Background: Throughout a medical product's life‐cycle, decisions about its use are evaluated as a balance between patients' anticipated benefits and risks. While both qualitative and quantitative methodologies have been developed to assess benefit‐risk, these methods may not be included in the abstracts of medical device literature, or studies may inappropriately designate findings as “benefit‐risk.”
Objectives: To review the medical device literature and evaluate how benefit‐risk is reported across various therapeutic areas.
Methods: Using MeSH terms for a broad capture, PubMed was searched for English language articles published in 2017 in which IMI‐PROTECT benefit‐risk methodologies were employed for medical devices.

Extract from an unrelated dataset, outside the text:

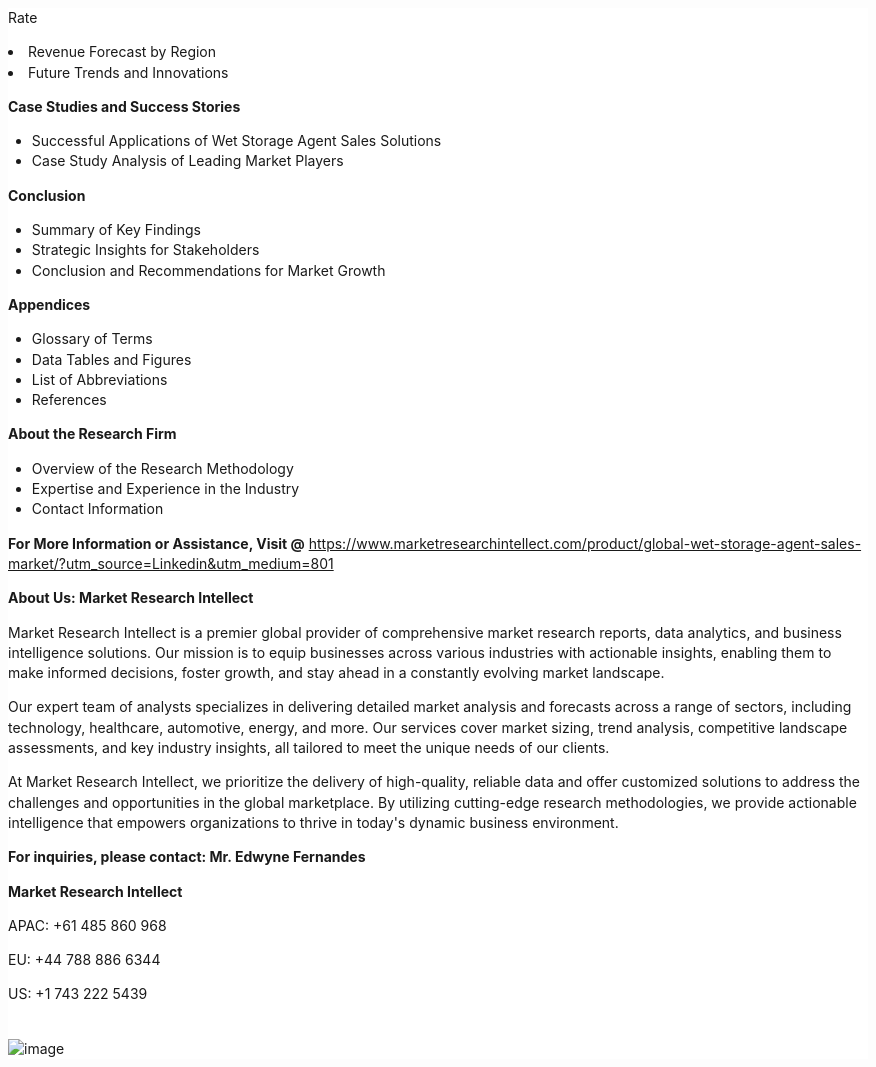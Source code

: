 Rate</li><li>Revenue Forecast by Region</li><li>Future Trends and Innovations</li></ul><p><strong>Case Studies and Success Stories</strong></p><ul><li>Successful Applications of Wet Storage Agent Sales Solutions</li><li>Case Study Analysis of Leading Market Players</li></ul><p><strong>Conclusion</strong></p><ul><li>Summary of Key Findings</li><li>Strategic Insights for Stakeholders</li><li>Conclusion and Recommendations for Market Growth</li></ul><p><strong>Appendices</strong></p><ul><li>Glossary of Terms</li><li>Data Tables and Figures</li><li>List of Abbreviations</li><li>References</li></ul><p><strong>About the Research Firm</strong></p><ul><li>Overview of the Research Methodology</li><li>Expertise and Experience in the Industry</li><li>Contact Information</li></ul></div><div class="article-main__content" data-test-id="publishing-text-block"><p><span class="font-[700]"><strong>For More Information or Assistance, Visit @</strong>&nbsp;<a href="https://www.marketresearchintellect.com/product/global-wet-storage-agent-sales-market/?utm_source=Linkedin&utm_medium=801">https://www.marketresearchintellect.com/product/global-wet-storage-agent-sales-market/?utm_source=Linkedin&utm_medium=801</a></span></p><p><strong>About Us: Market Research Intellect</strong></p><p>Market Research Intellect is a premier global provider of comprehensive market research reports, data analytics, and business intelligence solutions. Our mission is to equip businesses across various industries with actionable insights, enabling them to make informed decisions, foster growth, and stay ahead in a constantly evolving market landscape.</p><p>Our expert team of analysts specializes in delivering detailed market analysis and forecasts across a range of sectors, including technology, healthcare, automotive, energy, and more. Our services cover market sizing, trend analysis, competitive landscape assessments, and key industry insights, all tailored to meet the unique needs of our clients.</p><p>At Market Research Intellect, we prioritize the delivery of high-quality, reliable data and offer customized solutions to address the challenges and opportunities in the global marketplace. By utilizing cutting-edge research methodologies, we provide actionable intelligence that empowers organizations to thrive in today's dynamic business environment.</p><p><strong>For inquiries, please contact: Mr. Edwyne Fernandes</strong></p><p><strong>Market Research Intellect</strong></p><p>APAC: +61 485 860 968</p><p>EU: +44 788 886 6344</p><p>US: +1 743 222 5439</p></div><div class="article-main__content" data-test-id="publishing-text-block">&nbsp;</div>
![image](https://github.com/user-attachments/assets/e107a0f2-1fa1-4915-9a5e-29e96c64ea30)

Results: Among 218 abstracts, 96 (44%) were excluded due to inapplicability (not a primary study or not device research), and 64 (29%) were excluded because “benefit‐risk” was mentioned only in the introduction or conclusion. A total of 58 abstracts across 13 therapeutic areas were identified as reporting a benefit‐risk assessment. The majority (76%) used qualitative frameworks (22% quantitative). The predominant therapeutic areas were cardiovascular (CV, 50%) and oncology (10%). Oncology studies more often described quantitative frameworks (33%) compared with CV (21%) and other therapeutic areas (OTA, 22%). Oncology studies relied on registries, cohorts, and chart review (83%) more often than CV (72%) and OTA (50%). No oncology studies claiming to assess benefit‐risk were randomized trials, while 20% of CV and 10% of OTA studies used randomized designs. The framework was inferred for all oncology studies. Conversely, 10% CV and 4% OTA sufficiently described methodology to define framework.

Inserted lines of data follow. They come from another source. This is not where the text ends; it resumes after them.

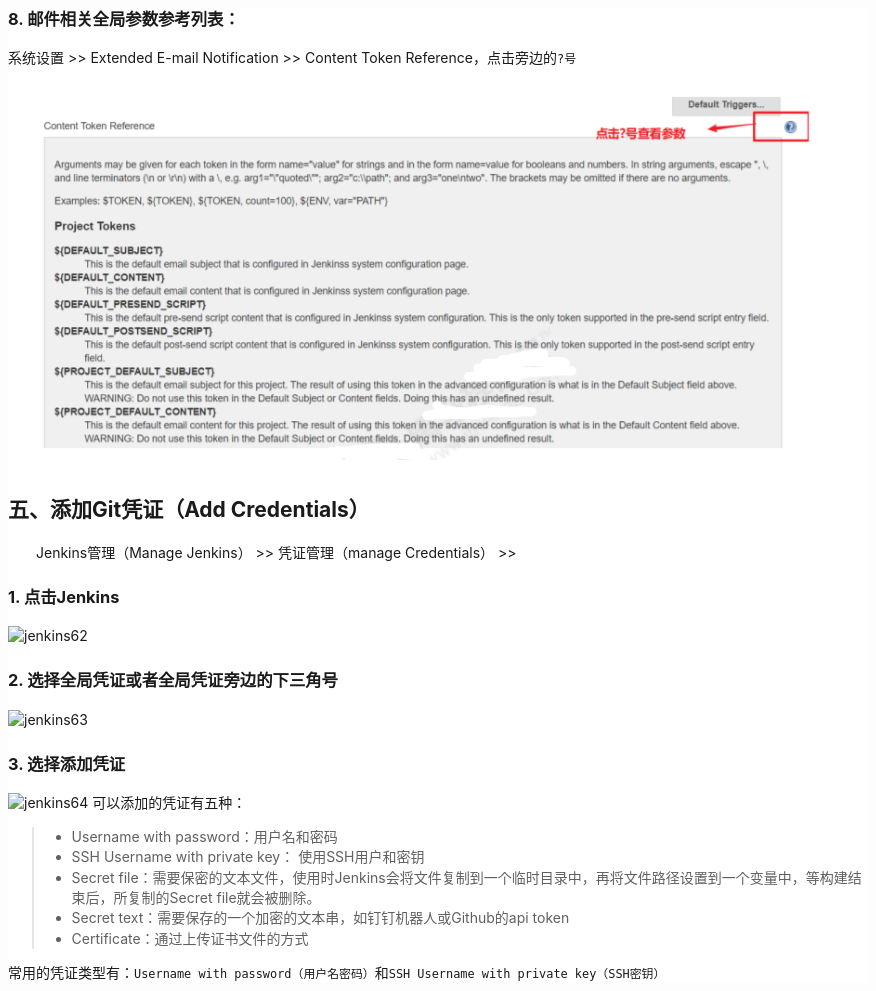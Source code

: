 
### 8. 邮件相关全局参数参考列表：
系统设置 >> Extended E-mail Notification >> Content Token Reference，点击旁边的`?号`
![jenkins101](../../resources/images/jenkins/jenkins101.png)

## 五、添加Git凭证（Add Credentials）

　　Jenkins管理（Manage Jenkins） >> 凭证管理（manage Credentials） >> 

### 1. 点击Jenkins

![jenkins62](E:/ztools/ideaproject/software-architect/src/main/resources/images/jenkins/jenkins62.png)

### 2. 选择全局凭证或者全局凭证旁边的下三角号

![jenkins63](E:/ztools/ideaproject/software-architect/src/main/resources/images/jenkins/jenkins63.png)

### 3. 选择添加凭证

![jenkins64](E:/ztools/ideaproject/software-architect/src/main/resources/images/jenkins/jenkins64.png)
可以添加的凭证有五种：

>* Username with password：用户名和密码
>* SSH Username with private key： 使用SSH用户和密钥
>* Secret file：需要保密的文本文件，使用时Jenkins会将文件复制到一个临时目录中，再将文件路径设置到一个变量中，等构建结束后，所复制的Secret file就会被删除。
>* Secret text：需要保存的一个加密的文本串，如钉钉机器人或Github的api token
>* Certificate：通过上传证书文件的方式

常用的凭证类型有：`Username with password（用户名密码）`和`SSH Username with private key（SSH密钥）`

Conclusions: Current trends indicate the term “benefit‐risk” is used broadly across medical device publications, with little context given to methodology. The lack of detail leaves the reader to wonder if and which benefit‐risk assessment was conducted. Differences observed across therapeutic areas further limit interpretation. Oncology studies most often employed quantitative frameworks. CV studies provided more study design information and included more randomized studies, but also more often reported qualitative methodologies. Lack of standardization in reporting across therapeutic areas limits interpretation of “benefit‐risk” for medical devices.